問われる景気対策の中身 (その2/2)
2、日本の「景気対策」として何が必要か
現在の国際金融危機への対応については、まずその震源地である米国が政治、行政、経済各分野の総力を結集して克服する努力に期待されるところが大きい。米国の問題であるので詳述は避けるが、低所得層高金利住宅ローンと住宅居住者への金利引き下げや超低利での借り換え、返済期間長期化などの救済策、金融・保険機関等への救済策や景気拡大策などと共に、バブル化した金融・派生商品や実体の伴わない空取引などへの秩序強化策が含まれよう。
同時に、国際基軸通貨であるドル体制の安定化のために各国金融機関との協調や国際通貨基金(IMF)や世銀等の支援活動などが不可欠である。
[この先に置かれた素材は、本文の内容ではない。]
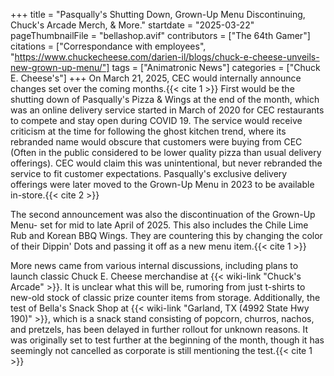 +++
title = "Pasqually's Shutting Down, Grown-Up Menu Discontinuing, Chuck's Arcade Merch, & More."
startdate = "2025-03-22"
pageThumbnailFile = "bellashop.avif"
contributors = ["The 64th Gamer"]
citations = ["Correspondance with employees", "https://www.chuckecheese.com/darien-il/blogs/chuck-e-cheese-unveils-new-grown-up-menu/"]
tags = ["Animatronic News"]
categories = ["Chuck E. Cheese's"]
+++
On March 21, 2025, CEC would internally announce changes set over the coming months.{{< cite 1 >}} First would be the shutting down of Pasqually's Pizza & Wings at the end of the month, which was an online delivery service started in March of 2020 for CEC restaurants to compete and stay open during COVID 19. The service would receive criticism at the time for following the ghost kitchen trend, where its rebranded name would obscure that customers were buying from CEC (Often in the public considered to be lower quality pizza than usual delivery offerings). CEC would claim this was unintentional, but never rebranded the service to fit customer expectations. Pasqually's exclusive delivery offerings were later moved to the Grown-Up Menu in 2023 to be available in-store.{{< cite 2 >}}

The second announcement was also the discontinuation of the Grown-Up Menu- set for mid to late April of 2025. This also includes the Chile Lime Rub and Korean BBQ Wings. They are countering this by changing the color of their Dippin' Dots and passing it off as a new menu item.{{< cite 1 >}}

More news came from various internal discussions, including plans to launch classic Chuck E. Cheese merchandise at {{< wiki-link "Chuck's Arcade" >}}. It is unclear what this will be, rumoring from just t-shirts to new-old stock of classic prize counter items from storage. Additionally, the test of Bella's Snack Shop at {{< wiki-link "Garland, TX (4992 State Hwy 190)" >}}, which is a snack stand consisting of popcorn, churros, nachos, and pretzels, has been delayed in further rollout for unknown reasons. It was originally set to test further at the beginning of the month, though it has seemingly not cancelled as corporate is still mentioning the test.{{< cite 1 >}}
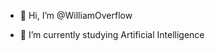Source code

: - 👋 Hi, I’m @WilliamOverflow
<!---- 👀 I’m interested in ...--->
- 🌱 I’m currently studying Artificial Intelligence
<!---- 💞️ I’m looking to collaborate on ...--->
<!---#- 📫 How to reach me --->

<!---
WilliamOverflowQvQ/WilliamOverflowQvQ is a ✨ special ✨ repository because its `README.md` (this file) appears on your GitHub profile.
You can click the Preview link to take a look at your changes.
--->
また、世界の総生産(GNP)の27%強を占めている米国経済の早期の健全化は、日本を含め各国経済にとって重要であるので、11月中旬にワシントンで開催された20カ国金融サミットの声明(11月15日)で明らかにされている通り、各国が「状況に応じ、即効的な内需刺激の財政政策を活用する」など、日本経済の後退を下支えする政策を取ることが望まれる。しかし、そのような財政政策を実施するに当たっては「財政の持続可能性の維持」に役立つ政策枠組みを確保することとの留保が付されているので、日本が赤字公債や建設国債を増発することが容認されているわけではない。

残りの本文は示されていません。